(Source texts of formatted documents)
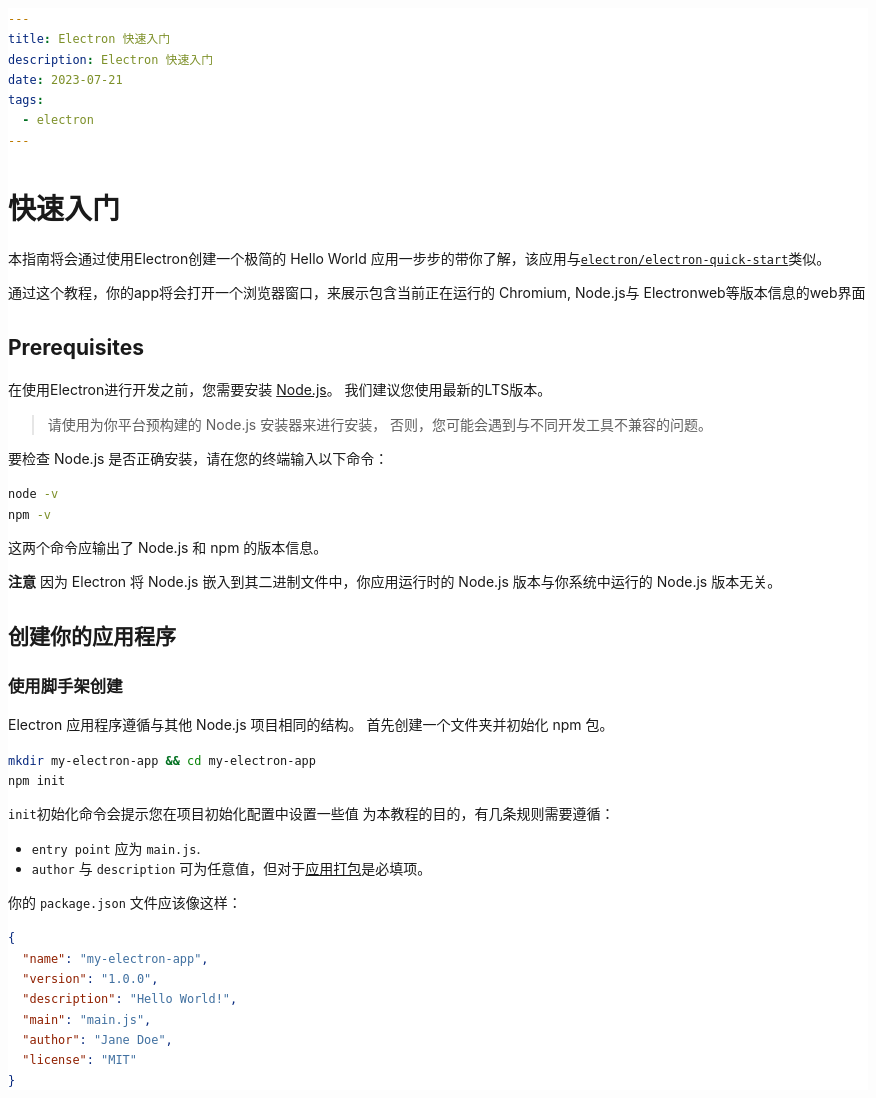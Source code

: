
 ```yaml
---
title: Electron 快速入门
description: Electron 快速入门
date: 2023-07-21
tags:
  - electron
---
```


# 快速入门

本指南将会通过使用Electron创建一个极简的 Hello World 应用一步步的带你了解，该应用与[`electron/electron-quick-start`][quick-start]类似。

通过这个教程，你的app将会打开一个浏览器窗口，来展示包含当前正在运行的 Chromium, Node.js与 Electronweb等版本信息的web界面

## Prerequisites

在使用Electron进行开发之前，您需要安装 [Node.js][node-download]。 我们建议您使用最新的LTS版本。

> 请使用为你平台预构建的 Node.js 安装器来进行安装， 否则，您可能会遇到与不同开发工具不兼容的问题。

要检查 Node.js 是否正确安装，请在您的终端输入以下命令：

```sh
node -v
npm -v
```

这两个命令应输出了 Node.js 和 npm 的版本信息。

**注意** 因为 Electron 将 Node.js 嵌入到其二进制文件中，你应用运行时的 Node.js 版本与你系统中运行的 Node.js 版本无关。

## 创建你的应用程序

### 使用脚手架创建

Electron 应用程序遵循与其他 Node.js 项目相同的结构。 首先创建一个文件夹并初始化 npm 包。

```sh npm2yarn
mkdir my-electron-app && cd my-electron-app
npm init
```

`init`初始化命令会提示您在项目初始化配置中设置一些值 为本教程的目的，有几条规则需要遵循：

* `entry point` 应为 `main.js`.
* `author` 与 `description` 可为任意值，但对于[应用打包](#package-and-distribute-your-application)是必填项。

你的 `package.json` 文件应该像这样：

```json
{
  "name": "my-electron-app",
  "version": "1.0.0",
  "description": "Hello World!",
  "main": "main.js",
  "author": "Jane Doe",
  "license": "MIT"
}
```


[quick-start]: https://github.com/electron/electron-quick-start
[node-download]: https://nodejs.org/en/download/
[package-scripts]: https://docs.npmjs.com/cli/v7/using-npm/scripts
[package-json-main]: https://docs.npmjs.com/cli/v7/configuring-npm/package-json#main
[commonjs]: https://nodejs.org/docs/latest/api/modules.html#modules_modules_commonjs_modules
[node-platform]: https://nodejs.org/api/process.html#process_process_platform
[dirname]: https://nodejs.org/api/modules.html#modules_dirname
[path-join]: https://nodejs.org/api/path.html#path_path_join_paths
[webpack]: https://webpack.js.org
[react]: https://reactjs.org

> [Instructions for the task]: Where the line containing "[node-download]: https://nodejs.org/en/download/" appears in the records above, begin there and print every line through the last, exactly and with nothing else.

> [Task result]:
[node-download]: https://nodejs.org/en/download/
[package-scripts]: https://docs.npmjs.com/cli/v7/using-npm/scripts
[package-json-main]: https://docs.npmjs.com/cli/v7/configuring-npm/package-json#main
[commonjs]: https://nodejs.org/docs/latest/api/modules.html#modules_modules_commonjs_modules
[node-platform]: https://nodejs.org/api/process.html#process_process_platform
[dirname]: https://nodejs.org/api/modules.html#modules_dirname
[path-join]: https://nodejs.org/api/path.html#path_path_join_paths
[webpack]: https://webpack.js.org
[react]: https://reactjs.org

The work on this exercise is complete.